### DIRECTIONS
Return the following from the records below: each line, word for word, starting with the line that contains "- TensorFlow or" and going on through the line that contains "('vgg', 'resnet', 'alexnet') (default: 'vgg')", with nothing outside that range.

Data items
● ● ● ●
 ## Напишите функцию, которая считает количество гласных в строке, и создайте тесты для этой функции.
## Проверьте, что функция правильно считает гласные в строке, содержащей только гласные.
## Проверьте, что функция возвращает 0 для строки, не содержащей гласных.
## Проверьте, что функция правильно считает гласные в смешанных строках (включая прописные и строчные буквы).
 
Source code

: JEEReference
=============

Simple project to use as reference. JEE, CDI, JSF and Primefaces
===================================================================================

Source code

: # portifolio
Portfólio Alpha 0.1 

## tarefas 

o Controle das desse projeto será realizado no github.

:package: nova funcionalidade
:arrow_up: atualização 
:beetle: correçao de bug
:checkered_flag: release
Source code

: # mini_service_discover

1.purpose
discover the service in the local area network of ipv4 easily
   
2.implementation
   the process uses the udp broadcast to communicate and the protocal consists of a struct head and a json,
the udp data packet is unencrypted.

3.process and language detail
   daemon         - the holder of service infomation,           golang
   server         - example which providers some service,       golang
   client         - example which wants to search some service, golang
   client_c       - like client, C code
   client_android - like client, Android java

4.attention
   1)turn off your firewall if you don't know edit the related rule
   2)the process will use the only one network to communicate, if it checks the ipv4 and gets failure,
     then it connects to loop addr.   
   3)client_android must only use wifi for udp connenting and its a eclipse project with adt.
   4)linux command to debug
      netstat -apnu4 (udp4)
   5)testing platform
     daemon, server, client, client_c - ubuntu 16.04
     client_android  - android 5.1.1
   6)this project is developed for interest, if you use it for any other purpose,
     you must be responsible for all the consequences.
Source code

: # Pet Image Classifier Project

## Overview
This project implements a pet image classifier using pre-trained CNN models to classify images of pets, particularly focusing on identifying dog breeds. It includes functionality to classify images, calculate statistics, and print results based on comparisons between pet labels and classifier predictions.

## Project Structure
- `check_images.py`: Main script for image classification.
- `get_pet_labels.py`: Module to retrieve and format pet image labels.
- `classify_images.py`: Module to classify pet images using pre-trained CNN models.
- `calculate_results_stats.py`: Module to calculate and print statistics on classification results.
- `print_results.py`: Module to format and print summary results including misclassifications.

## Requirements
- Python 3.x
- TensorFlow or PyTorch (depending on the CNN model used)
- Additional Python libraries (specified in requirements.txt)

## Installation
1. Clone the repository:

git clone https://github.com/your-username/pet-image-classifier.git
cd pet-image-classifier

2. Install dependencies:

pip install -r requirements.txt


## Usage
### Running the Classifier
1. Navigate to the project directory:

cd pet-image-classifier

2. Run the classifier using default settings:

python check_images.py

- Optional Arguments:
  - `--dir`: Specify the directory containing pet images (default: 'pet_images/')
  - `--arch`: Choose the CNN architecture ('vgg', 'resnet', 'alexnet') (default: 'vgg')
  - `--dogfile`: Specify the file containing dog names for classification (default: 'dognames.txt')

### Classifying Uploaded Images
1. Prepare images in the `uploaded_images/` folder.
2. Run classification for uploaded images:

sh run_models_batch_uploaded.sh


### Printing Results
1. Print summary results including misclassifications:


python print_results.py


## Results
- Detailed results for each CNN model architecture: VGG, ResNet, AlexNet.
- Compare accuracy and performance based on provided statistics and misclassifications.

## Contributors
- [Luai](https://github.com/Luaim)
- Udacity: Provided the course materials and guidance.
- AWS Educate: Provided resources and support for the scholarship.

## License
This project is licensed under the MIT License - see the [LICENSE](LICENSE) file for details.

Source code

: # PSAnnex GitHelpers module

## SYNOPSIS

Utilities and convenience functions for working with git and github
● ● ● ●
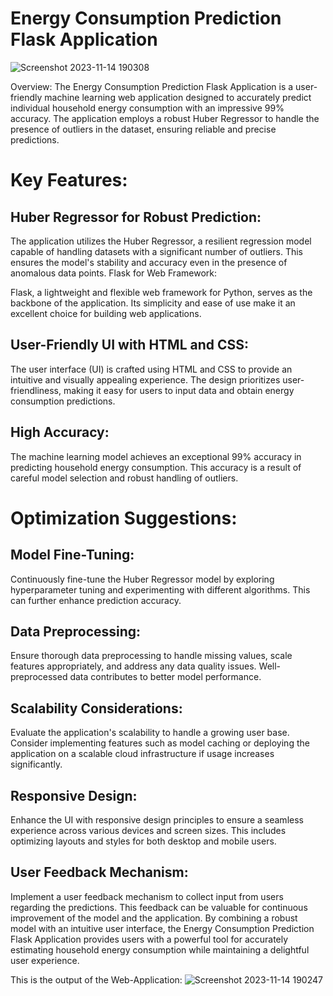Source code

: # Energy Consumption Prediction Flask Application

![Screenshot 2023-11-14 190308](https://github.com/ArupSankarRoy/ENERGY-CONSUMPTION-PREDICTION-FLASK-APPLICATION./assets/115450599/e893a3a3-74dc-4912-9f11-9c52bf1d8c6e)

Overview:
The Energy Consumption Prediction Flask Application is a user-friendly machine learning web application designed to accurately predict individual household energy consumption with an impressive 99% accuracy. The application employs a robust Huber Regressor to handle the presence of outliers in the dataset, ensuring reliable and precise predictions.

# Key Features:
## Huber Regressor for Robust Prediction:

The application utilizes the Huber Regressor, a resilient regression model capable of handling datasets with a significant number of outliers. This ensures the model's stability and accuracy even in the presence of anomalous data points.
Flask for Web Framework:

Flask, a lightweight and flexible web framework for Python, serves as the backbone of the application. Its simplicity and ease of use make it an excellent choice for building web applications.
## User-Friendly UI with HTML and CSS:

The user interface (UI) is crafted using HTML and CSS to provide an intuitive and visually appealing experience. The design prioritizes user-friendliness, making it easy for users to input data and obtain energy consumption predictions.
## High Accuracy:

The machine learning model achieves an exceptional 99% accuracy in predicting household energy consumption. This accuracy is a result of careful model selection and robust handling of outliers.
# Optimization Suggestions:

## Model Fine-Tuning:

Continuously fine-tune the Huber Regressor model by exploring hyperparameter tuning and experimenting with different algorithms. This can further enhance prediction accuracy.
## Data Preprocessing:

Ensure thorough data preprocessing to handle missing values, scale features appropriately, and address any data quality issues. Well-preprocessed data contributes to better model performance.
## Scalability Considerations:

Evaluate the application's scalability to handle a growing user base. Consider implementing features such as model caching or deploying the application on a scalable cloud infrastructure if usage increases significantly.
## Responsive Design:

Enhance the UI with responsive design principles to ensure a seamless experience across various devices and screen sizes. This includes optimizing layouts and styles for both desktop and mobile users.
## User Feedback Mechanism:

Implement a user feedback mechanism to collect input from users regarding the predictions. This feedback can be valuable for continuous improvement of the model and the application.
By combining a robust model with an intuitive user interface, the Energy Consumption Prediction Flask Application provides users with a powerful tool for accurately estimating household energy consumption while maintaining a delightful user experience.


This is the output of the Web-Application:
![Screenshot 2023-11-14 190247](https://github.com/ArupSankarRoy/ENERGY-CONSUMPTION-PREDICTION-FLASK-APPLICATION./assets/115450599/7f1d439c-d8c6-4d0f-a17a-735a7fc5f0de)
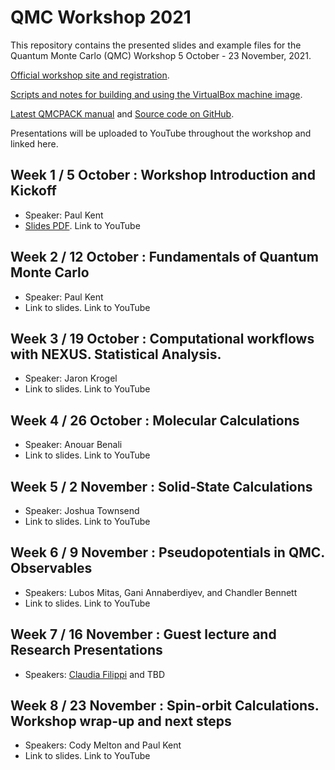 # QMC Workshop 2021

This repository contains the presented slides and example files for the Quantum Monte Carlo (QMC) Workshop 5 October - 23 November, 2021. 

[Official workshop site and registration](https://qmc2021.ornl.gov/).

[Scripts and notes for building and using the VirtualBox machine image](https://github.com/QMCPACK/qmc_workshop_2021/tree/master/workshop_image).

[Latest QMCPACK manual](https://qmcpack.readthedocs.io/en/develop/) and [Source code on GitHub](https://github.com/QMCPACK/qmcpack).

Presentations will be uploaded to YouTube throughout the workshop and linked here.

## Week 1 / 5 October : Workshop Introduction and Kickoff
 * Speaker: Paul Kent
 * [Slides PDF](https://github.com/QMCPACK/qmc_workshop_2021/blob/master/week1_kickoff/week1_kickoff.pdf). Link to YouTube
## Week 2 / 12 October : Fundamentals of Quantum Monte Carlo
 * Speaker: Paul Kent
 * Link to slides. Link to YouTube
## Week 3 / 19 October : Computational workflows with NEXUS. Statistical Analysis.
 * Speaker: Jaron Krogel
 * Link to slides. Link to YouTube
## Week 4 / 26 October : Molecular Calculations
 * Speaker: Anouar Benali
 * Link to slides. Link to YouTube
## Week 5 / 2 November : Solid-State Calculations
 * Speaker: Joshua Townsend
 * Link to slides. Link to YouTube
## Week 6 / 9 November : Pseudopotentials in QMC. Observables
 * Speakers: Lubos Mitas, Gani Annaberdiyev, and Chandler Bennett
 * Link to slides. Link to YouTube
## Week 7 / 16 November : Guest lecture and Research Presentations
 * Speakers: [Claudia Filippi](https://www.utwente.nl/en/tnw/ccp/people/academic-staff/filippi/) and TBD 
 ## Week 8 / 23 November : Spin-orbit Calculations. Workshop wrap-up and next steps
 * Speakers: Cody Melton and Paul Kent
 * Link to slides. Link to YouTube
● ● ● ●
### SOLVED PROBLEM
- TensorFlow or PyTorch (depending on the CNN model used)
- Additional Python libraries (specified in requirements.txt)

## Installation
1. Clone the repository:

git clone https://github.com/your-username/pet-image-classifier.git
cd pet-image-classifier

2. Install dependencies:

pip install -r requirements.txt


## Usage
### Running the Classifier
1. Navigate to the project directory:

cd pet-image-classifier

2. Run the classifier using default settings:

python check_images.py

- Optional Arguments:
  - `--dir`: Specify the directory containing pet images (default: 'pet_images/')
  - `--arch`: Choose the CNN architecture ('vgg', 'resnet', 'alexnet') (default: 'vgg')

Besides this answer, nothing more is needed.